The music is accessible, but not trite (a good combination.) Like the Amazon.com reviewer, I also highly recommend Kalhor's solo album "Scattering Stars Like Dust," and many of Shujaat Khan's solo albums are worth looking into as well (especially the one with 6 tracks that's self-titled and released on India Archive Music.)
Overall this is a highly enjoyable record, and if you enjoyed their first two this one will provide more great hours of listening. While I don't think its quite as strong as the previous release, Khan & Kalhor must be praised for not sitting on their laurels, but by expanding their already potent and full sound.
12 of 14 people found the following review helpful
Not as good as the first two and repetitious 9 Jun 2000
By A Customer - Published on Amazon.com
Format: Audio CD
I found the third CD of Ghazal to be repetitious, as though they had said everything they had to say in the first two albums. Undoubtedly the musicianship is excellent but in terms of compositions and creativity, it was much less exciting and very "deja vu". Too bad! I had expected such wonderful musicians to expand beyond and not to just adhere to a formula that had worked before.
8 of 9 people found the following review helpful
Passion, Energy, Fire 30 July 2002
By Erika Borsos - Published on Amazon.com
Format: Audio CD
The first track basically sets the tone of the whole CD:
fast improvisations between sitar and kamancheh, with the tabla rhythmically following their pace ... like a conversation between two long lost friends/lovers who meet after 20 - 25 years have passed: there are emotional highs, lows, and everything in between. It is exactly like two passionate, emotional people talking.
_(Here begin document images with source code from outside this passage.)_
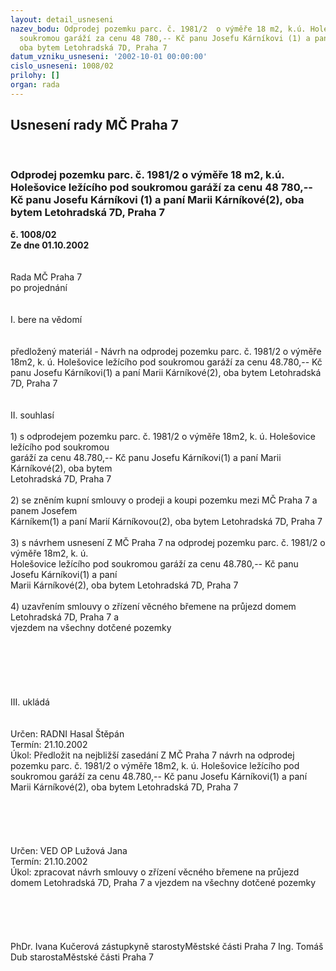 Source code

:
 ```yaml
---
layout: detail_usneseni
nazev_bodu: Odprodej pozemku parc. č. 1981/2  o výměře 18 m2, k.ú. Holešovice ležícího  pod
  soukromou garáží za cenu 48 780,-- Kč panu Josefu Kárníkovi (1) a paní Marii Kárníkové(2),
  oba bytem Letohradská 7D, Praha 7
datum_vzniku_usneseni: '2002-10-01 00:00:00'
cislo_usneseni: 1008/02
prilohy: []
organ: rada
---
```

<div id="ucUsn_pList" class="usn">
	<span><h2>Usnesení rady MČ Praha 7 </h2>
<br></span><div class="standBody">
<span><h3>Odprodej pozemku parc. č. 1981/2  o výměře 18 m2, k.ú. Holešovice ležícího  pod soukromou garáží za cenu 48 780,-- Kč panu Josefu Kárníkovi (1) a paní Marii Kárníkové(2), oba bytem Letohradská 7D, Praha 7</h3></span><div class="center">
		<strong>č. 1008/02</strong><br>
	</div>
<div class="center">
		<strong>Ze dne 01.10.2002</strong><br><br>
	</div>
<br>Rada MČ Praha 7<br>po projednání<br><br><br>I.	bere na vědomí<br><br> <br>předložený materiál - Návrh na odprodej pozemku parc. č. 1981/2  o výměře 18m2, k. ú. Holešovice ležícího  pod soukromou garáží za cenu 48.780,-- Kč panu Josefu Kárníkovi(1) a paní Marii Kárníkové(2), oba bytem Letohradská 7D, Praha 7<br><br><br>II.	souhlasí <br><br>1) s odprodejem pozemku parc. č. 1981/2  o výměře 18m2, k. ú. Holešovice ležícího  pod soukromou <br>    garáží za cenu 48.780,-- Kč panu Josefu Kárníkovi(1) a paní Marii Kárníkové(2), oba bytem <br>    Letohradská 7D, Praha 7<br><br>2) se zněním kupní smlouvy o prodeji a koupi pozemku mezi MČ Praha 7 a panem Josefem <br>    Kárníkem(1) a paní Marií Kárníkovou(2), oba bytem Letohradská 7D, Praha 7<br><br>3) s návrhem usnesení Z MČ Praha 7 na odprodej pozemku parc. č. 1981/2 o výměře 18m2, k. ú. <br>    Holešovice ležícího pod soukromou garáží za cenu 48.780,-- Kč panu Josefu Kárníkovi(1) a paní <br>    Marii Kárníkové(2), oba bytem Letohradská 7D, Praha 7<br><br>4) uzavřením smlouvy o zřízení věcného břemene na průjezd domem Letohradská 7D, Praha 7 a <br>    vjezdem na všechny dotčené pozemky<br><br><br><br><br><br><br>III.	ukládá <br><br> <br>Určen:	RADNI Hasal Štěpán<br>Termín: 21.10.2002<br>Úkol:	Předložit na nejbližší zasedání Z MČ Praha 7 návrh na odprodej pozemku parc. č. 1981/2  o výměře 18m2, k. ú. Holešovice ležícího pod soukromou garáží  za cenu 48.780,-- Kč panu Josefu Kárníkovi(1) a paní Marii Kárníkové(2), oba bytem Letohradská 7D, Praha 7<br> <br><br><br><br> <br>Určen:	VED OP Lužová Jana<br>Termín: 21.10.2002<br>Úkol:	zpracovat návrh  smlouvy o zřízení věcného břemene na průjezd domem Letohradská 7D, Praha 7 a vjezdem na všechny dotčené pozemky <br><br> <br><br><br> 	<br>PhDr. Ivana Kučerová zástupkyně starostyMěstské části Praha 7	Ing. Tomáš Dub starostaMěstské části Praha 7<br>	<br><br>
</div>
</div> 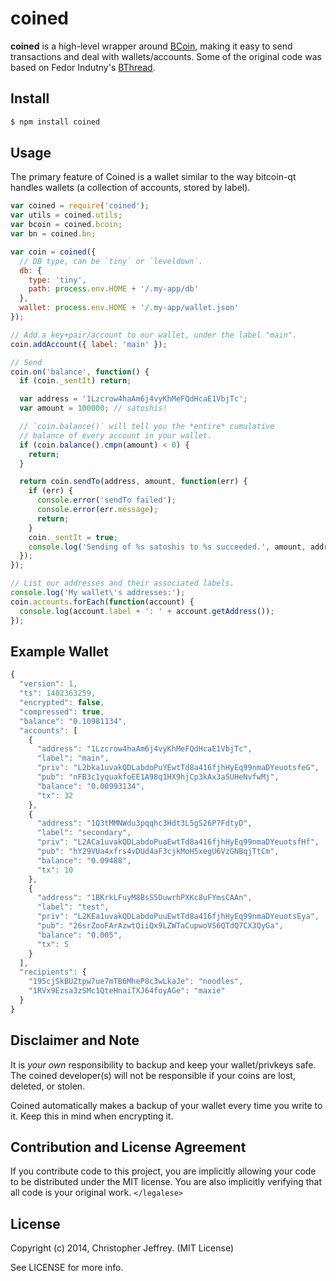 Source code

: # coined

**coined** is a high-level wrapper around [BCoin][bcoin], making it easy to
send transactions and deal with wallets/accounts. Some of the original code was
based on Fedor Indutny's [BThread][bthread].

## Install

``` bash
$ npm install coined
```

## Usage

The primary feature of Coined is a wallet similar to the way bitcoin-qt handles
wallets (a collection of accounts, stored by label).

```js
var coined = require('coined');
var utils = coined.utils;
var bcoin = coined.bcoin;
var bn = coined.bn;

var coin = coined({
  // DB type, can be `tiny` or `leveldown`.
  db: {
    type: 'tiny',
    path: process.env.HOME + '/.my-app/db'
  },
  wallet: process.env.HOME + '/.my-app/wallet.json'
});

// Add a key+pair/account to our wallet, under the label "main".
coin.addAccount({ label: 'main' });

// Send
coin.on('balance', function() {
  if (coin._sentIt) return;

  var address = '1Lzcrow4haAm6j4vyKhMeFQdHcaE1VbjTc';
  var amount = 100000; // satoshis!

  // `coin.balance()` will tell you the *entire* cumulative
  // balance of every account in your wallet.
  if (coin.balance().cmpn(amount) < 0) {
    return;
  }

  return coin.sendTo(address, amount, function(err) {
    if (err) {
      console.error('sendTo failed');
      console.error(err.message);
      return;
    }
    coin._sentIt = true;
    console.log('Sending of %s satoshis to %s succeeded.', amount, address);
  });
});

// List our addresses and their associated labels.
console.log('My wallet\'s addresses:');
coin.accounts.forEach(function(account) {
  console.log(account.label + ': ' + account.getAddress());
});
```

## Example Wallet

``` js
{
  "version": 1,
  "ts": 1402363259,
  "encrypted": false,
  "compressed": true,
  "balance": "0.10981134",
  "accounts": [
    {
      "address": "1Lzcrow4haAm6j4vyKhMeFQdHcaE1VbjTc",
      "label": "main",
      "priv": "L2bka1uvakQDLabdoPuYEwtTd8a416fjhHyEq99nmaDYeuotsfeG",
      "pub": "nFB3c1yquakfoEE1A98q1HX9hjCp3kAx3a5UHeNvfwMj",
      "balance": "0.00993134",
      "tx": 32
    },
    {
      "address": "1Q3tMMNWdu3pqqhc3Hdt3L5gS26P7FdtyD",
      "label": "secondary",
      "priv": "L2ACa1uvakQDLabdoPuaEwtTd8a416fjhHyEq99nmaDYeuotsfHf",
      "pub": "hY29VUa4xfrs4vDUd4aF3cjkMoH5xegU6VzGNBqjTtCm",
      "balance": "0.09488",
      "tx": 10
    },
    {
      "address": "1BKrkLFuyM8BsS5DuwrhPXKc8uFYmsCAAn",
      "label": "test",
      "priv": "L2KEa1uvakQDLabdoPuuEwtTd8a416fjhHyEq99nmaDYeuotsEya",
      "pub": "26srZooFArAzwtQiiQx9LZWTaCupwoVS6QTdQ7CX3QyGa",
      "balance": "0.005",
      "tx": 5
    }
  ],
  "recipients": {
    "195cjSkBUZtpw7ue7mTB6MheP8c3wLkaJe": "noodles",
    "1RVx9Ezsa3zSMc1QteHnaiTXJ64foyAGe": "maxie"
  }
}
```

## Disclaimer and Note

It is *your own* responsibility to backup and keep your wallet/privkeys safe.
The coined developer(s) will not be responsible if your coins are lost,
deleted, or stolen.

Coined automatically makes a backup of your wallet every time you write to it.
Keep this in mind when encrypting it.

## Contribution and License Agreement

If you contribute code to this project, you are implicitly allowing your code
to be distributed under the MIT license. You are also implicitly verifying that
all code is your original work. `</legalese>`

## License

Copyright (c) 2014, Christopher Jeffrey. (MIT License)

See LICENSE for more info.

[bcoin]: https://github.com/indutny/bcoin
[bthread]: https://github.com/indutny/bthread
I give the artists credit for stretching into new venues ... just because the listener can't always follow, doesn't mean it isn't good: just try interrupting two people who have an emotional bond and lots of history together, you can't get a word in edgewise & if you try, they'd shut you up because you're just not tuned in, not on their plane.

Ghazal demonstrates integrity in redefining improvisation by melding two cultures: Indian and Persia. This is a very fine CD. However, like the previous reviewers: I dropped one star *only* because I expected one solid meditative, mysterious melody that I could call blissful. There is nothing wrong with passion, fire and energy but I *would* appreciate *MORE* relaxation, meditation, and peace ... produce this & I'll buy the next one, too. Erika Borsos (erikab93)
1 of 1 people found the following review helpful
Wonderful music... 26 July 2005
By IkneadU - Published on Amazon.com
Format: Audio CD
with a beautiful soul. I do massage and have had so many people comment on how wonderful this music is to relax with.
Excellent in all aspects 8 Sep 2009
By M. Beer - Published on Amazon.com
Format: Audio CD
The cd contains only three tracks. The musicians are excellent and seem to be having a ball exchanging licks. The Indian and Persian traditions are gracefully integrated. I always suggest listening to a few minutes on some website. I am happy with the original cd and with the version that came to my door. The cover fell off, but what the heck. This is fusion at its best.